The second thing that’s nice about synths like Mantis is compare and undo features. Compare mode allows you, for example, to listen to the preset you’re about to overwrite before you commit to saving your new one. I am not sure if there’s space for a similar feature in OSCar without changing too much about the way it works. OSCar uses the keybed to choose presets in load and save modes: being able to turn it back into a keyboard so you can play the preset you’re about to overwrite feels like it may involve too much interference with the original workflow, and we won’t know until we try it and argue about it. I carry Paul’s avatar in my head when I consider such decisions, and he tends to be a lot more conservative than I am.
Undo is easier, though. This allows you a chance to retrieve your work in progress if you were careless enough to load a preset while you were deep into editing a sound. The principle here is that you shouldn’t ever be able to lose an hour’s work by pressing the wrong button (unless it’s the power button). It’d be courteous to find a place for this.
Diversion 4: Tidying up, just because
The memory map in OSCar, as you can glean from the section of manual above, is a bit of a mess. (They usually are.) Parameters were added as Chris designed the synth. They’re not arranged in logical sections, and the naming conventions aren’t that clear to a modern programmer’s eyes. Mod Wheel Pitch Amount versus Direct Pitch Mod Amount, for example? We can improve that. Backwards compatibility can be maintained by making the import program a little more complicated, so it recognises and remaps data from an original OSCar (complete with its Solid State Logic manufacturer ID).

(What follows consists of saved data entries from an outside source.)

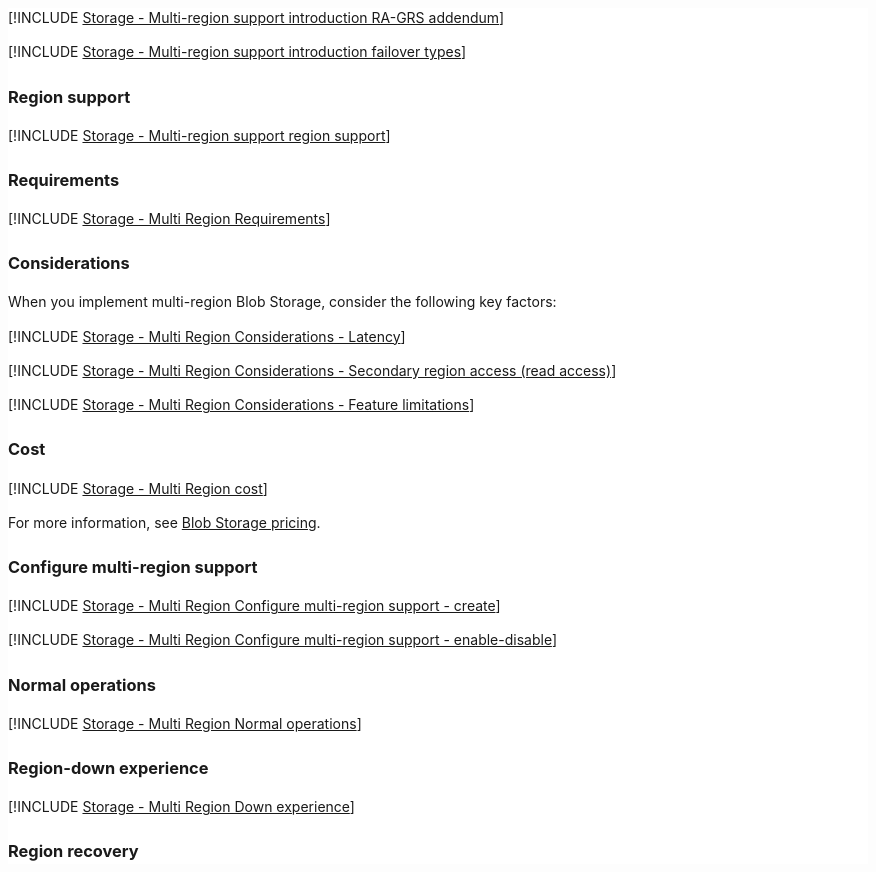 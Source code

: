 [!INCLUDE [Storage - Multi-region support introduction RA-GRS addendum](includes/storage/reliability-storage-multi-region-support-read-access-include.md)]

[!INCLUDE [Storage - Multi-region support introduction failover types](includes/storage/reliability-storage-multi-region-support-failover-types-include.md)]

### Region support

[!INCLUDE [Storage - Multi-region support region support](includes/storage/reliability-storage-multi-region-region-support-include.md)]

### Requirements

[!INCLUDE [Storage - Multi Region Requirements](includes/storage/reliability-storage-multi-region-requirements-include.md)]

### Considerations

When you implement multi-region Blob Storage, consider the following key factors:

[!INCLUDE [Storage - Multi Region Considerations - Latency](includes/storage/reliability-storage-multi-region-considerations-latency-include.md)]

[!INCLUDE [Storage - Multi Region Considerations - Secondary region access (read access)](includes/storage/reliability-storage-multi-region-considerations-secondary-read-access-include.md)]

[!INCLUDE [Storage - Multi Region Considerations - Feature limitations](includes/storage/reliability-storage-multi-region-considerations-feature-limitations-include.md)]

### Cost

[!INCLUDE [Storage - Multi Region cost](includes/storage/reliability-storage-multi-region-cost-include.md)]

For more information, see [Blob Storage pricing](https://azure.microsoft.com/pricing/details/storage/blobs/).

### Configure multi-region support

[!INCLUDE [Storage - Multi Region Configure multi-region support - create](includes/storage/reliability-storage-multi-region-configure-create-include.md)]

[!INCLUDE [Storage - Multi Region Configure multi-region support - enable-disable](includes/storage/reliability-storage-multi-region-configure-enable-disable-include.md)]

### Normal operations

[!INCLUDE [Storage - Multi Region Normal operations](includes/storage/reliability-storage-multi-region-normal-operations-include.md)]

### Region-down experience

[!INCLUDE [Storage - Multi Region Down experience](includes/storage/reliability-storage-multi-region-down-experience-include.md)]

### Region recovery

We end up with a spreadsheet a bit like this:

It’s in Python because it feeds into C code generation routines, and it’s unfinished. All the refresh fields are zero, because I haven’t written anything that uses them yet. OSCar, without its MIDI controller support, didn’t need them. And, while OSCar’s parameter map was 8 bits all the way, the actual precision was limited by a series of operations before those numbers hit the synth engine. Not all bits are meaningful in practice, and 7-bit parameters are far simpler to control over MIDI, so I will probably revise most of these.
But it’s a start. The comment numbers at the end are the Tauntek MIDI control numbers: I thought it’d be nice to preserve compatibility wherever it looked like it wouldn’t compromise other things. In the end, though, I went my own way for all but a few parameters. It’s not going to inconvenience many people: perhaps a handful of reviewers trying to do A-B comparisons between the old and new OSCars. I might also have looked at the impOSCar MIDI map for inspiration, but that’s now very different from the original synth.
Finally, a look at the progress-o-gram. I’ve done very little code conversion this week, but realised I’ve done more than I thought. The hardware abstraction layer actually counts as quite a lot of the original firmware.